**PROVIDED RECORDS**
__________

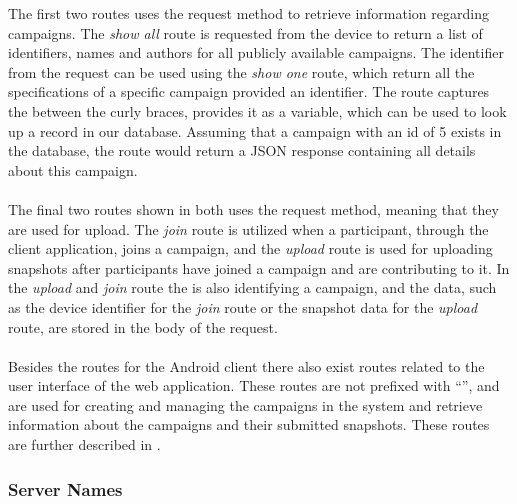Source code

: \FloatBarrier
The first two routes uses the  request method  to retrieve information regarding campaigns. The \emph{show all} route is requested from the device to return a list of identifiers, names and authors for all publicly available campaigns. The identifier from the request can be used using the \emph{show one} route, which return all the specifications of a specific campaign provided an identifier. The route captures the  between the curly braces, provides it as a variable, which can be used to look up a record in our database. Assuming that a campaign with an id of 5 exists in the database, the route  would return a JSON response containing all details about this campaign. 
\\\\
The final two routes shown in  both uses the  request method, meaning that they are used for upload. The \emph{join} route is utilized when a participant, through the client application, joins a campaign, and the \emph{upload} route is used for uploading snapshots after participants have joined a campaign and are contributing to it. In the \emph{upload} and \emph{join} route the  is also identifying a campaign, and the data, such as the device identifier for the \emph{join} route or the snapshot data for the \emph{upload} route, are stored in the body of the request. 
\\\\
Besides the routes for the Android client there also exist routes related to the user interface of the web application. These routes are not prefixed with ``'', and are used for creating and managing the campaigns in the system and retrieve information about the campaigns and their submitted snapshots. These routes are further described in . 

\subsubsection{Server Names}
\label{sub:server_names}

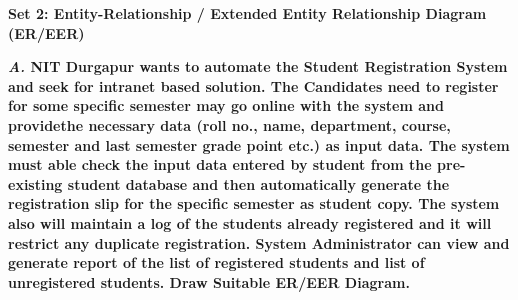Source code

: \documentclass[12pt, letterpaper, twoside]{book}
\begin{document}
\begin{center}
\end{center}
\begin{large}
\pagebreak
\textbf{Set 2: Entity-Relationship / Extended Entity Relationship Diagram (ER/EER)}
\end{large}
\begin{flushleft}
\textbf{\emph{A.} NIT Durgapur wants to automate the Student Registration System and seek for intranet based solution. The Candidates  need  to  register  for  some  specific  semester  may  go  online  with  the  system  and  providethe necessary data (roll no., name, department, course, semester and last semester grade point etc.) as input data. The system must able check the input data entered by student from the pre-existing student database and then automatically generate the registration slip for the specific semester as student copy. The system also  will  maintain  a  log  of  the  students  already  registered  and  it  will  restrict  any  duplicate  registration. System Administrator can view and generate report of the list of registered students and list of unregistered students. Draw Suitable ER/EER Diagram.\\}
\end{flushleft}
\end{document}
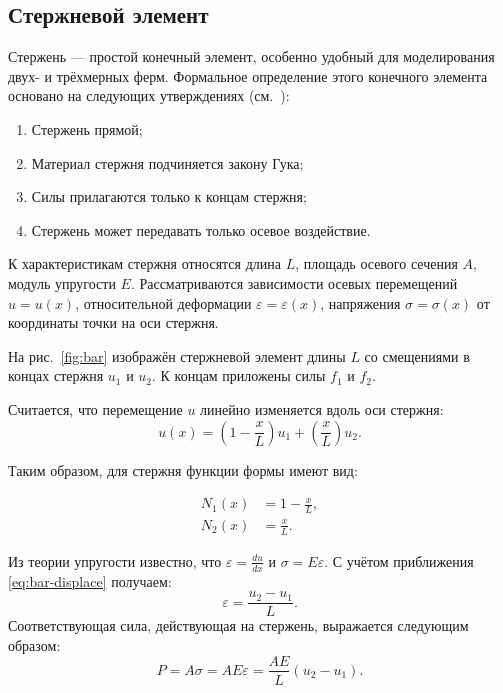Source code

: \documentclass[10pt]{article}
\numberwithin{equation}{section}
\renewcommand{\epsilon}{\varepsilon}
\newcommand{\figref}[1]{рис. \ref{#1}}
\begin{document}
\subsection{Стержневой элемент}

Стержень — простой конечный элемент, особенно удобный для
моделирования двух- и трёхмерных ферм. Формальное определение этого
конечного элемента основано на следующих утверждениях
(см. \cite{hutton04}):

\begin{enumerate}
\item Стержень прямой;

\item Материал стержня подчиняется закону Гука;

\item Силы прилагаются только к концам стержня;

\item Стержень может передавать только осевое воздействие.
\end{enumerate}

К характеристикам стержня относятся длина $L$, площадь осевого
сечения $A$, модуль упругости $E$. Рассматриваются зависимости осевых
перемещений $u = u(x)$, относительной деформации $\epsilon =
\epsilon(x)$, напряжения $\sigma = \sigma(x)$ от координаты точки на
оси стержня.



На \figref{fig:bar} изображён стержневой элемент длины $L$ со
смещениями в концах стержня $u_1$ и $u_2$. К концам приложены силы
$f_1$ и $f_2$.

Считается, что перемещение $u$ линейно изменяется вдоль оси стержня:
\begin{equation}
  \label{eq:bar-displace}
  u(x) = \left( 1 - \frac{x}{L} \right) u_1 + \left( \frac{x}{L}
  \right) u_2.
\end{equation}

Таким образом, для стержня функции формы имеют вид:

\begin{equation}
  \label{eq:bar-shape}
  \begin{aligned}
    N_1(x) &= 1 - \frac{x}{L},\\
    N_2(x) &= \frac{x}{L}.
  \end{aligned}
\end{equation}

Из теории упругости известно, что $\epsilon = \frac{du}{dx}$ и $\sigma
= E\epsilon$. С учётом приближения \eqref{eq:bar-displace} получаем:
\begin{equation}
  \label{eq:bar-strain}
  \epsilon = \frac{u_2-u_1}{L}.
\end{equation}
Соответствующая сила, действующая на стержень, выражается следующим
образом:
\begin{equation*}
  P = A\sigma = AE\epsilon = \frac{AE}{L}(u_2-u_1).
\end{equation*}
\end{document}
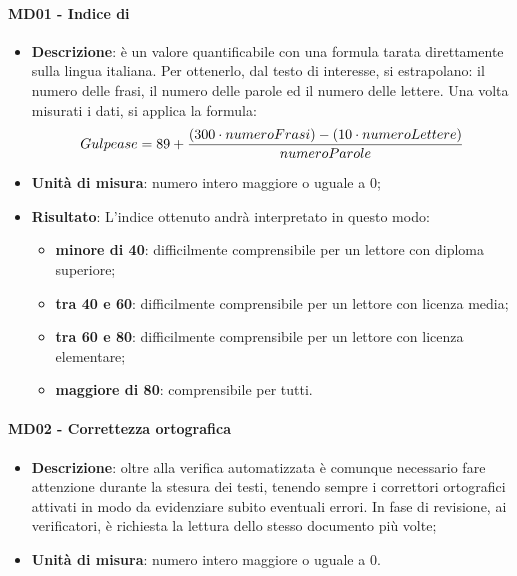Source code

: 		\paragraph{MD01 - Indice di }
		\begin{itemize}
			\item \textbf{Descrizione}: è un valore quantificabile con una formula tarata direttamente sulla lingua italiana. Per ottenerlo, dal testo di interesse, si estrapolano: il numero delle frasi, il numero delle parole ed il numero delle lettere.
			Una volta misurati i dati, si applica la formula:
			\begin{equation}\label{Formula per il calcolo dell'indice di Gulpease}
				Gulpease = 89 + {{(300 \cdot numeroFrasi)} - {(10 \cdot numeroLettere)} \over {numeroParole}}
			\end{equation}
			\item \textbf{Unità di misura}: numero intero maggiore o uguale a 0;
			\item \textbf{Risultato}: L'indice ottenuto andrà interpretato in questo modo:
			\begin{itemize}
				\item \textbf{minore di 40}: difficilmente comprensibile per un lettore con diploma superiore;
				\item \textbf{tra 40 e 60}: difficilmente comprensibile per un lettore con licenza media;
				\item \textbf{tra 60 e 80}: difficilmente comprensibile per un lettore con licenza elementare;
				\item \textbf{maggiore di 80}: comprensibile per tutti.
			\end{itemize}
		\end{itemize}
	
		\paragraph{MD02 - Correttezza ortografica} 
		\begin{itemize}
			\item \textbf{Descrizione}: oltre alla verifica automatizzata è comunque necessario fare attenzione durante la stesura dei testi, tenendo sempre i correttori ortografici attivati in modo da evidenziare subito eventuali errori. In fase di revisione, ai verificatori, è richiesta la lettura dello stesso documento più volte;
			\item \textbf{Unità di misura}: numero intero maggiore o uguale a 0.
		\end{itemize}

__________

**WHAT THIS TASK INVOLVES**
Only the records, copied exactly and without pictures, should make up the answer.

**TASK ANSWER**
Source code

: \FloatBarrier
The first two routes uses the  request method  to retrieve information regarding campaigns. The \emph{show all} route is requested from the device to return a list of identifiers, names and authors for all publicly available campaigns. The identifier from the request can be used using the \emph{show one} route, which return all the specifications of a specific campaign provided an identifier. The route captures the  between the curly braces, provides it as a variable, which can be used to look up a record in our database. Assuming that a campaign with an id of 5 exists in the database, the route  would return a JSON response containing all details about this campaign. 
\\\\
The final two routes shown in  both uses the  request method, meaning that they are used for upload. The \emph{join} route is utilized when a participant, through the client application, joins a campaign, and the \emph{upload} route is used for uploading snapshots after participants have joined a campaign and are contributing to it. In the \emph{upload} and \emph{join} route the  is also identifying a campaign, and the data, such as the device identifier for the \emph{join} route or the snapshot data for the \emph{upload} route, are stored in the body of the request. 
\\\\
Besides the routes for the Android client there also exist routes related to the user interface of the web application. These routes are not prefixed with ``'', and are used for creating and managing the campaigns in the system and retrieve information about the campaigns and their submitted snapshots. These routes are further described in . 

\subsubsection{Server Names}
\label{sub:server_names}

Source code

: \documentclass[12pt, letterpaper, twoside]{book}
\begin{document}
\begin{center}
\end{center}
\begin{large}
\pagebreak
\textbf{Set 2: Entity-Relationship / Extended Entity Relationship Diagram (ER/EER)}
\end{large}
\begin{flushleft}
\textbf{\emph{A.} NIT Durgapur wants to automate the Student Registration System and seek for intranet based solution. The Candidates  need  to  register  for  some  specific  semester  may  go  online  with  the  system  and  providethe necessary data (roll no., name, department, course, semester and last semester grade point etc.) as input data. The system must able check the input data entered by student from the pre-existing student database and then automatically generate the registration slip for the specific semester as student copy. The system also  will  maintain  a  log  of  the  students  already  registered  and  it  will  restrict  any  duplicate  registration. System Administrator can view and generate report of the list of registered students and list of unregistered students. Draw Suitable ER/EER Diagram.\\}
\end{flushleft}
\end{document}
Source code

: \documentclass[10pt]{article}
\numberwithin{equation}{section}
\renewcommand{\epsilon}{\varepsilon}
\newcommand{\figref}[1]{рис. \ref{#1}}
\begin{document}
\subsection{Стержневой элемент}

Стержень — простой конечный элемент, особенно удобный для
моделирования двух- и трёхмерных ферм. Формальное определение этого
конечного элемента основано на следующих утверждениях
(см. \cite{hutton04}):

\begin{enumerate}
\item Стержень прямой;

\item Материал стержня подчиняется закону Гука;

\item Силы прилагаются только к концам стержня;

\item Стержень может передавать только осевое воздействие.
\end{enumerate}

К характеристикам стержня относятся длина $L$, площадь осевого
сечения $A$, модуль упругости $E$. Рассматриваются зависимости осевых
перемещений $u = u(x)$, относительной деформации $\epsilon =
\epsilon(x)$, напряжения $\sigma = \sigma(x)$ от координаты точки на
оси стержня.



На \figref{fig:bar} изображён стержневой элемент длины $L$ со
смещениями в концах стержня $u_1$ и $u_2$. К концам приложены силы
$f_1$ и $f_2$.

Считается, что перемещение $u$ линейно изменяется вдоль оси стержня:
\begin{equation}
  \label{eq:bar-displace}
  u(x) = \left( 1 - \frac{x}{L} \right) u_1 + \left( \frac{x}{L}
  \right) u_2.
\end{equation}

Таким образом, для стержня функции формы имеют вид:

\begin{equation}
  \label{eq:bar-shape}
  \begin{aligned}
    N_1(x) &= 1 - \frac{x}{L},\\
    N_2(x) &= \frac{x}{L}.
  \end{aligned}
\end{equation}

Из теории упругости известно, что $\epsilon = \frac{du}{dx}$ и $\sigma
= E\epsilon$. С учётом приближения \eqref{eq:bar-displace} получаем:
\begin{equation}
  \label{eq:bar-strain}
  \epsilon = \frac{u_2-u_1}{L}.
\end{equation}
Соответствующая сила, действующая на стержень, выражается следующим
образом:
\begin{equation*}
  P = A\sigma = AE\epsilon = \frac{AE}{L}(u_2-u_1).
\end{equation*}
\end{document}
Source code

: 		\paragraph{MD01 - Indice di }
		\begin{itemize}
			\item \textbf{Descrizione}: è un valore quantificabile con una formula tarata direttamente sulla lingua italiana. Per ottenerlo, dal testo di interesse, si estrapolano: il numero delle frasi, il numero delle parole ed il numero delle lettere.
			Una volta misurati i dati, si applica la formula:
			\begin{equation}\label{Formula per il calcolo dell'indice di Gulpease}
				Gulpease = 89 + {{(300 \cdot numeroFrasi)} - {(10 \cdot numeroLettere)} \over {numeroParole}}
			\end{equation}
			\item \textbf{Unità di misura}: numero intero maggiore o uguale a 0;
			\item \textbf{Risultato}: L'indice ottenuto andrà interpretato in questo modo:
			\begin{itemize}
				\item \textbf{minore di 40}: difficilmente comprensibile per un lettore con diploma superiore;
				\item \textbf{tra 40 e 60}: difficilmente comprensibile per un lettore con licenza media;
				\item \textbf{tra 60 e 80}: difficilmente comprensibile per un lettore con licenza elementare;
				\item \textbf{maggiore di 80}: comprensibile per tutti.
			\end{itemize}
		\end{itemize}
	
		\paragraph{MD02 - Correttezza ortografica} 
		\begin{itemize}
			\item \textbf{Descrizione}: oltre alla verifica automatizzata è comunque necessario fare attenzione durante la stesura dei testi, tenendo sempre i correttori ortografici attivati in modo da evidenziare subito eventuali errori. In fase di revisione, ai verificatori, è richiesta la lettura dello stesso documento più volte;
			\item \textbf{Unità di misura}: numero intero maggiore o uguale a 0.
		\end{itemize}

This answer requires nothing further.